> _Data excerpts_

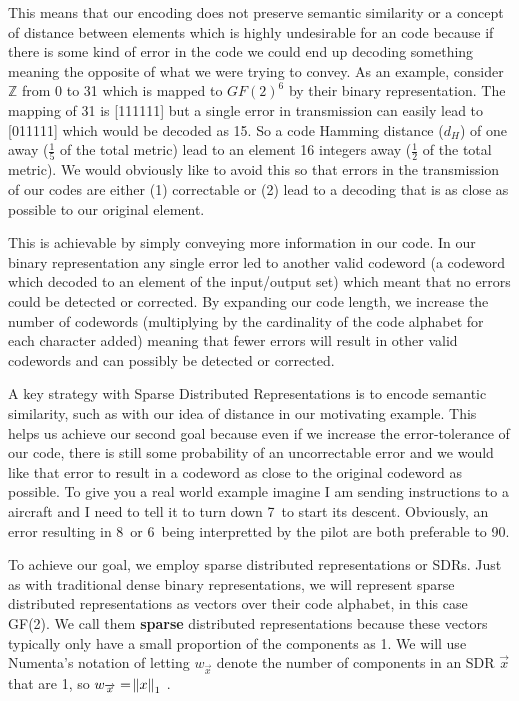 \documentclass[oneside,12pt,openany]{book}
\begin{document}
	This means that our encoding does not preserve semantic similarity or a concept of distance between elements which is highly undesirable for an code because if there is some kind of error in the code we could end up decoding something meaning the opposite of what we were trying to convey. As an example, consider $\mathbb{Z}$ from 0 to 31 which is mapped to $GF(2)^{6}$ by their binary representation. The mapping of 31 is [111111] but a single error in transmission can easily lead to [011111] which would be decoded as 15. So a code Hamming distance ($d_{H}$) of one away ($\frac{1}{5}$ of the total metric) lead to an element 16 integers away ($\frac{1}{2}$ of the total metric). We would obviously like to avoid this so that errors in the transmission of our codes are either (1) correctable or (2) lead to a decoding that is as close as possible to our original element.
	
	This is achievable by simply conveying more information in our code. In our binary representation any single error led to another valid codeword (a codeword which decoded to an element of the input/output set) which meant that no errors could be detected or corrected. By expanding our code length, we increase the number of codewords (multiplying by the cardinality of the code alphabet for each character added) meaning that fewer errors will result in other valid codewords and can possibly be detected or corrected. 
	
	A key strategy with Sparse Distributed Representations is to encode semantic similarity, such as with our idea of distance in our motivating example. This helps us achieve our second goal because even if we increase the error-tolerance of our code, there is still some probability of an uncorrectable error and we would like that error to result in a codeword as close to the original codeword as possible. To give you a real world example imagine I am sending instructions to a aircraft and I need to tell it to turn down 7\textdegree~to start its descent. Obviously, an error resulting in 8\textdegree~or 6\textdegree~being interpretted by the pilot are both preferable to 90\textdegree.
	
	To achieve our goal, we employ sparse distributed representations or SDRs. Just as with traditional dense binary representations, we will represent sparse distributed representations as vectors over their code alphabet, in this case GF(2). We call them \textbf{sparse} distributed representations because these vectors typically only have a small proportion of the components as 1. We will use Numenta's notation of letting $w_{\overrightarrow{x}}$ denote the number of components in an SDR $\overrightarrow{x}$ that are 1, so $w_{\overrightarrow{x}} = \norm{x}_{1}$ \cite{Properties}.
	
\end{document}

> _Instructions to follow_
Would you write out all of the records exactly, omitting the pictures?

> _Result of the task_
 \documentclass[oneside,12pt,openany]{book}
\begin{document}
	This means that our encoding does not preserve semantic similarity or a concept of distance between elements which is highly undesirable for an code because if there is some kind of error in the code we could end up decoding something meaning the opposite of what we were trying to convey. As an example, consider $\mathbb{Z}$ from 0 to 31 which is mapped to $GF(2)^{6}$ by their binary representation. The mapping of 31 is [111111] but a single error in transmission can easily lead to [011111] which would be decoded as 15. So a code Hamming distance ($d_{H}$) of one away ($\frac{1}{5}$ of the total metric) lead to an element 16 integers away ($\frac{1}{2}$ of the total metric). We would obviously like to avoid this so that errors in the transmission of our codes are either (1) correctable or (2) lead to a decoding that is as close as possible to our original element.
	
	This is achievable by simply conveying more information in our code. In our binary representation any single error led to another valid codeword (a codeword which decoded to an element of the input/output set) which meant that no errors could be detected or corrected. By expanding our code length, we increase the number of codewords (multiplying by the cardinality of the code alphabet for each character added) meaning that fewer errors will result in other valid codewords and can possibly be detected or corrected. 
	
	A key strategy with Sparse Distributed Representations is to encode semantic similarity, such as with our idea of distance in our motivating example. This helps us achieve our second goal because even if we increase the error-tolerance of our code, there is still some probability of an uncorrectable error and we would like that error to result in a codeword as close to the original codeword as possible. To give you a real world example imagine I am sending instructions to a aircraft and I need to tell it to turn down 7\textdegree~to start its descent. Obviously, an error resulting in 8\textdegree~or 6\textdegree~being interpretted by the pilot are both preferable to 90\textdegree.
	
	To achieve our goal, we employ sparse distributed representations or SDRs. Just as with traditional dense binary representations, we will represent sparse distributed representations as vectors over their code alphabet, in this case GF(2). We call them \textbf{sparse} distributed representations because these vectors typically only have a small proportion of the components as 1. We will use Numenta's notation of letting $w_{\overrightarrow{x}}$ denote the number of components in an SDR $\overrightarrow{x}$ that are 1, so $w_{\overrightarrow{x}} = \norm{x}_{1}$ \cite{Properties}.
	
\end{document}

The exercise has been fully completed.